# Data to use
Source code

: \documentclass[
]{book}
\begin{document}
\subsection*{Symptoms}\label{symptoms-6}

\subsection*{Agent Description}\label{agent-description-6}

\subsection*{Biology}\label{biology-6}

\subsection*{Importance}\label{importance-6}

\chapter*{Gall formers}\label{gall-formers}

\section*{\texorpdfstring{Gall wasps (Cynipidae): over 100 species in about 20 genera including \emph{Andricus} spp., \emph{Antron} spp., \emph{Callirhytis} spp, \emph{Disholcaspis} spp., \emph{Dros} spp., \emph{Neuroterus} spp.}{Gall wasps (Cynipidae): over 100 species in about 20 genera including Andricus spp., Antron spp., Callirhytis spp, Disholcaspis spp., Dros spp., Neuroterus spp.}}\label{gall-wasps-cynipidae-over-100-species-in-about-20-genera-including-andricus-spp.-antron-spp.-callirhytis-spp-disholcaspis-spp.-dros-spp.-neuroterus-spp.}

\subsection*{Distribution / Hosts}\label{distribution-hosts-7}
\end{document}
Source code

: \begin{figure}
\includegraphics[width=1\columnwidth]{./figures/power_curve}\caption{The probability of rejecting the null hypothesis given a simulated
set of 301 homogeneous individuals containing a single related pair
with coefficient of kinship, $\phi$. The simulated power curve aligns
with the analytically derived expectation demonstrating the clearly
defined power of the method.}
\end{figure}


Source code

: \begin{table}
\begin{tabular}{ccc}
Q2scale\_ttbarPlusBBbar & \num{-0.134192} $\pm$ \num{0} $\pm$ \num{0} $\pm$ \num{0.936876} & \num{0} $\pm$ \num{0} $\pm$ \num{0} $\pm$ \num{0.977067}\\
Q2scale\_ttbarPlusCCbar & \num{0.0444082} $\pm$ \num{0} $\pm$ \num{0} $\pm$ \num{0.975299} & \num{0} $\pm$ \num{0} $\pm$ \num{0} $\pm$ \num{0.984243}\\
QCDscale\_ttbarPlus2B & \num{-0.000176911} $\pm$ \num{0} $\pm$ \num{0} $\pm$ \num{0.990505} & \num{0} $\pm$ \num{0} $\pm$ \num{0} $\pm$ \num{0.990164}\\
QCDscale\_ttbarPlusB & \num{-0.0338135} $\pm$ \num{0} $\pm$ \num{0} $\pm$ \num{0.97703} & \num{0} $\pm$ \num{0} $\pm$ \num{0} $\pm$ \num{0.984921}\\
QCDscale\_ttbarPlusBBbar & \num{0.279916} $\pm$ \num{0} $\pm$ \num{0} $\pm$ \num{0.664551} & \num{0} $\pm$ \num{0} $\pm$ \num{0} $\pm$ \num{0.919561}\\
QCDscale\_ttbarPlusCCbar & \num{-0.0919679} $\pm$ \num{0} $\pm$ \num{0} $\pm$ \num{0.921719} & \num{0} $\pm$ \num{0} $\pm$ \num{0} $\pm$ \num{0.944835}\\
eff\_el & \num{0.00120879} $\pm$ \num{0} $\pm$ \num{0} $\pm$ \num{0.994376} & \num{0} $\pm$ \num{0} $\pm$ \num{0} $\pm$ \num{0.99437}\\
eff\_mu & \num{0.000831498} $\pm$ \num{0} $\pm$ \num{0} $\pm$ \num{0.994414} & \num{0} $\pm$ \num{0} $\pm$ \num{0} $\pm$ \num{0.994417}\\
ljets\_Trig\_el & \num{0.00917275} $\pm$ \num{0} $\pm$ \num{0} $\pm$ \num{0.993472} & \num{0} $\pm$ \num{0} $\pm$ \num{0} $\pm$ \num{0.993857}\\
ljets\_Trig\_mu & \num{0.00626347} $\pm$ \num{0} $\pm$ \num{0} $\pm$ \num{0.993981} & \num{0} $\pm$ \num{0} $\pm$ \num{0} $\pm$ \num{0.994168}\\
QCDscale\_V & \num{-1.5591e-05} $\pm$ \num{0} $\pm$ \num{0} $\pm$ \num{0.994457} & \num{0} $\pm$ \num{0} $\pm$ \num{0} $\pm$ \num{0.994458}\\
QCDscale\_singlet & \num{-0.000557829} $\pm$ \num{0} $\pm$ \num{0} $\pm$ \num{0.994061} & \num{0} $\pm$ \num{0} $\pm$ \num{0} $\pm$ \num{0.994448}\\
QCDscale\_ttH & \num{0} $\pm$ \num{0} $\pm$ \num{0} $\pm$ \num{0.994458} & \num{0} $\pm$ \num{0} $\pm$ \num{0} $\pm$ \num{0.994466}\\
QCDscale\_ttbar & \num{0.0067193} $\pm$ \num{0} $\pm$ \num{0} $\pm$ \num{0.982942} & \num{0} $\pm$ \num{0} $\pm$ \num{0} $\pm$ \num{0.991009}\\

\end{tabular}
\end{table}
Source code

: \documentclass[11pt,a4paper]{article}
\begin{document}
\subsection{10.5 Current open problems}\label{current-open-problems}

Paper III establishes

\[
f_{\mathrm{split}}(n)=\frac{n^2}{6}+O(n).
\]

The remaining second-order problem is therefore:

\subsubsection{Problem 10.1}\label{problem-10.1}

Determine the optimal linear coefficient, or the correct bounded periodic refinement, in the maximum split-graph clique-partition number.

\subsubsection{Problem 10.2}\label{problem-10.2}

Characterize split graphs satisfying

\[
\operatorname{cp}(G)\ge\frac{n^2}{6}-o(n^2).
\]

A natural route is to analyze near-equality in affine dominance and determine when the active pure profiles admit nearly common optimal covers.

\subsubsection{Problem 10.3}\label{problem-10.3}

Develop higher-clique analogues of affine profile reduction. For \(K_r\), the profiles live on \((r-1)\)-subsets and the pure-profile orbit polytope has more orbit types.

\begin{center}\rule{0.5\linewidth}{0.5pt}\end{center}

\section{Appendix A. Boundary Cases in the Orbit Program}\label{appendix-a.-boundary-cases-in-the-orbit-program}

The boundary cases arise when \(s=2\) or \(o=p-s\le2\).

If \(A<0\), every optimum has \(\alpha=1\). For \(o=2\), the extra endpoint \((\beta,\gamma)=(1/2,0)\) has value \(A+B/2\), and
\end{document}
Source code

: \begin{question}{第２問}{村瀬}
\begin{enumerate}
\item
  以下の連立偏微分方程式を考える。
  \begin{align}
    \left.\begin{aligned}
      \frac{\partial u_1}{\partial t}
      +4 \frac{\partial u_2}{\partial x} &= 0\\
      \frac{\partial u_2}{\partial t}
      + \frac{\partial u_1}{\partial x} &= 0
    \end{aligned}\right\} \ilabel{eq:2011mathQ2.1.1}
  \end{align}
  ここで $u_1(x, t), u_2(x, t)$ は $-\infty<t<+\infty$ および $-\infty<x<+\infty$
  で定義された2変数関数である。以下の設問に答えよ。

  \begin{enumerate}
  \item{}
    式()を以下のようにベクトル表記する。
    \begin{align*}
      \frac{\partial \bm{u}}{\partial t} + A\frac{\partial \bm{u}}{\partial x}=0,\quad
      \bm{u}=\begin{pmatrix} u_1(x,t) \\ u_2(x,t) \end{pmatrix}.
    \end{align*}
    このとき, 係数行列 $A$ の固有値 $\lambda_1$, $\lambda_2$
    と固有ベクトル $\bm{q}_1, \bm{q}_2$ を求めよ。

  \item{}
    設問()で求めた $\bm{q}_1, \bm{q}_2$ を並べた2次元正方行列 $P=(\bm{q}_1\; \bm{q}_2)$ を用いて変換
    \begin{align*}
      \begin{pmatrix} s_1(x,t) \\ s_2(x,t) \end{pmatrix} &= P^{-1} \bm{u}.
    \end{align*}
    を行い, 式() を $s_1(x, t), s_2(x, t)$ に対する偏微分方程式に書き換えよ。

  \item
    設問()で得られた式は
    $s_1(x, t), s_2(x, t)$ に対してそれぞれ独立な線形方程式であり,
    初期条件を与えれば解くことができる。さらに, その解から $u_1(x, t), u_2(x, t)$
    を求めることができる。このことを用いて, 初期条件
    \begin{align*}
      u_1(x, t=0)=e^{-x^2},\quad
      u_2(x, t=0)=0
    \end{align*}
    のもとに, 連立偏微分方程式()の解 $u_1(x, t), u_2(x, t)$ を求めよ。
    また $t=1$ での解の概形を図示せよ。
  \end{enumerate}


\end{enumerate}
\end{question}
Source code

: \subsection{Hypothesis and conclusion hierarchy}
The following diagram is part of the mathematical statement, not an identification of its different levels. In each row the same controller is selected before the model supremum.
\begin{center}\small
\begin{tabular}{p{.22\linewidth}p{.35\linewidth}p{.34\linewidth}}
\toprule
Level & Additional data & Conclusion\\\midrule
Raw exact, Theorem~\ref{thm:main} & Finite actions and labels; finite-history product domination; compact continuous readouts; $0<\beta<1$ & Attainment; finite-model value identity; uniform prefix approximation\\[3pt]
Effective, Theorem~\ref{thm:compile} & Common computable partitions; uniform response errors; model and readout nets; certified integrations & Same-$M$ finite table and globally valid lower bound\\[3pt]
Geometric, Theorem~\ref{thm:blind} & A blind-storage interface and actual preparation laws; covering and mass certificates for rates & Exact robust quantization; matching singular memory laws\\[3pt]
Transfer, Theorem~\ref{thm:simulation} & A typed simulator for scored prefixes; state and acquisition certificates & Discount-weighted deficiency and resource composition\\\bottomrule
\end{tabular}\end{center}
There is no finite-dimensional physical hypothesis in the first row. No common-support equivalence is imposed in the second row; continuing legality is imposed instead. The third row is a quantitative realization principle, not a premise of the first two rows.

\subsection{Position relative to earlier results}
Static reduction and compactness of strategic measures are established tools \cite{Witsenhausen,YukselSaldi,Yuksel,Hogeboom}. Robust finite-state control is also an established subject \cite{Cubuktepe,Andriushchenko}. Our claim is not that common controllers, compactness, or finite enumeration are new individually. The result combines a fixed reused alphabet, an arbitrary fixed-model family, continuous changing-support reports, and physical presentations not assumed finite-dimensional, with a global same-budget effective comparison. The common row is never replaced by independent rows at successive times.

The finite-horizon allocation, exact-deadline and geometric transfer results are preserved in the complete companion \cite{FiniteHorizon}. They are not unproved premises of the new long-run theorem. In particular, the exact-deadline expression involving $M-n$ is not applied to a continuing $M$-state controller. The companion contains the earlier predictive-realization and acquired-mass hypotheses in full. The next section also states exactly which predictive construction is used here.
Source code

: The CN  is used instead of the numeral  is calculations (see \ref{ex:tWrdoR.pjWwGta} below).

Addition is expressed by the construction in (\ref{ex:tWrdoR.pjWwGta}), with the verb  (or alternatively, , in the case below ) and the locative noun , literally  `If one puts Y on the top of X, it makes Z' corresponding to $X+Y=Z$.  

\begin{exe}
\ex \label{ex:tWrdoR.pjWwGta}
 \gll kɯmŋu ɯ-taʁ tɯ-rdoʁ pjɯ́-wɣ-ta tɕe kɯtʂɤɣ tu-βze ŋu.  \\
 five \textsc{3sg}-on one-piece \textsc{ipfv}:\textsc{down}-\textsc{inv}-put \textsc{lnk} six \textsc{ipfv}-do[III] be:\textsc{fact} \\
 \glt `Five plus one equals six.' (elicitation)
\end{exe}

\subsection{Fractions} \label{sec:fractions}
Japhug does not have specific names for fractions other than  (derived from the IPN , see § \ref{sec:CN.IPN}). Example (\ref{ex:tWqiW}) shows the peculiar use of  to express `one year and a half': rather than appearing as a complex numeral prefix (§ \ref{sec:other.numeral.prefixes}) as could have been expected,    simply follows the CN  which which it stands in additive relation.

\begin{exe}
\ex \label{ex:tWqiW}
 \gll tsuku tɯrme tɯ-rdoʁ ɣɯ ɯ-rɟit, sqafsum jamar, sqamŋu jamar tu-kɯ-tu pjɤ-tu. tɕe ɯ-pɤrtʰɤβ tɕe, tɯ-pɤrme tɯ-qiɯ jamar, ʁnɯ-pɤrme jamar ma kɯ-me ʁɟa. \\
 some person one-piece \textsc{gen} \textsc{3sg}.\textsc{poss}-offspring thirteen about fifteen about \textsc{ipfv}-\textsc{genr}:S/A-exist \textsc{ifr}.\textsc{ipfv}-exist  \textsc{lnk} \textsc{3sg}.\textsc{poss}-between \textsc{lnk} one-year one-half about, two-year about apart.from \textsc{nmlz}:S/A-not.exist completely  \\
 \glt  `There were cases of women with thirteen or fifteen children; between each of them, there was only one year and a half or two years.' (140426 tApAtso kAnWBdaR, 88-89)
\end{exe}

# About this task
Report every line containing the word "when" from the listing above.

# Exercise result
A natural route is to analyze near-equality in affine dominance and determine when the active pure profiles admit nearly common optimal covers.
The boundary cases arise when \(s=2\) or \(o=p-s\le2\).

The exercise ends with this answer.